I have read my second novel based on the original 1970s TV show, Battlestar Galactica. When I was eight in 1978 the book based on the pilot movie was my favourite book of the year. It just struck a chord with me - giving me more of the space opera swash and buckle I’d loved so much in the previous year’s Star Wars. In some ways Battlestar was even better, with its insect monsters, furry robots and follow-on TV show.

            For some reason it has taken me forty years to move on to book two. Not sure why. I think I was less keen on the ‘Gun on Ice Planet Zero’ episode that the novel is based on. However it’s by the same author(s) – Glen A. Larson and Robert Thurston, so this world of Battlestar Galactica in print is immediately recognizable. What I remember is the consideration the authors give to the interior voices of the two leaders – Adama for the humans, and the Supreme Leader for the Cylons. There was always something creepy about the monstrous, glittering-eyed being sitting at the top of that plinth, even on TV. In the books we learn that he has three brains and a mania for routing out every last human being by any means necessary. I love all the bits of Cylon culture we learn about. Surprising bits to do with the suppression of written language. The Cylons are free to create poetry – but they must never write it down. Odd nuggets of invention like that are what gives this strange series its distinction.

            Much of the book comes narrated by the criminal, Croft, who is hoisted from the depths of a prison ship along with some of his fellows, because the computer has judged their mountaineering skills the most useful for a mission to the ice world on which most of the book’s action takes place. Croft is a great invention – allowing us to see the first book’s heroes through fresh (and rather shifty eyes.) What was on TV a rather duff story about a mega genius and his ray gun and his race of perfect clones becomes a story about second chances, self-sacrifice and redemption.

            Also, a story about a fluffy robot Daggit called Muffit – always my favourite character in the BS universe. He’s a replacement for the actual, fleshly daggit the child Boxey lost in the first book. There’s a moment here that’s lovely, in which the boy reflects that this second Muffit is almost as nice as the first. Maybe, in his pre-programmed way, he’s not as affectionate. Also, when he licks Boxey’s face his tongue isn’t wet like a real animal’s, it’s dry and scratchy, and so Boxey has to tell him to stop. There’s something very touching in that: the realization that the robot pet is a compromise, and not a perfect one. Novelisations again, proving to be much more subtle in such things than the TV versions.
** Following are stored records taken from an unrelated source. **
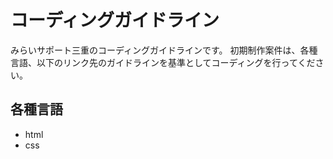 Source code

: # コーディングガイドライン
みらいサポート三重のコーディングガイドラインです。
初期制作案件は、各種言語、以下のリンク先のガイドラインを基準としてコーディングを行ってください。
## 各種言語
* html
* css

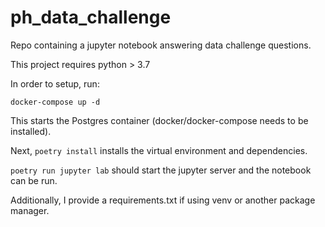 # ph_data_challenge

Repo containing a jupyter notebook answering data challenge questions.

This project requires python > 3.7

In order to setup, run:

`docker-compose up -d`

This starts the Postgres container (docker/docker-compose needs to be installed).

Next, `poetry install` installs the virtual environment and dependencies.

`poetry run jupyter lab` should start the jupyter server and the notebook can be run.

Additionally, I provide a requirements.txt if using venv or another package manager.
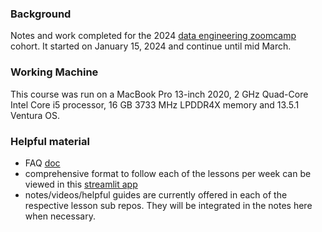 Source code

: ### Background

Notes and work completed for the 2024 [data engineering zoomcamp](https://github.com/DataTalksClub/data-engineering-zoomcamp/tree/main) cohort. It started on January 15, 2024 and continue until mid March.

### Working Machine

This course was run on a MacBook Pro 13-inch 2020, 2 GHz Quad-Core Intel Core i5 processor, 16 GB 3733 MHz LPDDR4X memory and 13.5.1 Ventura OS. 

### Helpful material

* FAQ [doc](https://docs.google.com/document/d/19bnYs80DwuUimHM65UV3sylsCn2j1vziPOwzBwQrebw/edit)
* comprehensive format to follow each of the lessons per week can be viewed in this [streamlit app](https://dezoomcamp.streamlit.app/Module%201%20Introduction%20&%20Prerequisites)
* notes/videos/helpful guides are currently offered in each of the respective lesson sub repos. They will be integrated in the notes here when necessary.
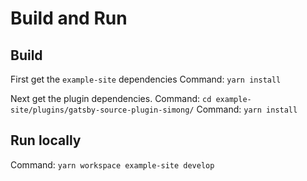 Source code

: # Build and Run

## Build
First get the `example-site` dependencies 
Command: `yarn install`

Next get the plugin dependencies.
Command: `cd example-site/plugins/gatsby-source-plugin-simong/`
Command: `yarn install`


## Run locally
Command: `yarn workspace example-site develop`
            My favourite moment of all in the book comes from Commander Adama, who doesn’t really take part in any of the events of the novel. He merely pontificates from his bridge and his office. However, one of his journal excerpts sees him reminiscing about the things that the last remaining humans have lost forever in their flight to safety. He focuses on a single space adventure book he loved as a child – ‘Sharky Star-rover’. When he searches the ragtag fleet’s libraries, he discovers that no one has thought to salvage a single copy of this beloved book of his youth. So he spends a chapter trying to reconstitute its plot, and attempting to account for the power it still exerts over his imagination.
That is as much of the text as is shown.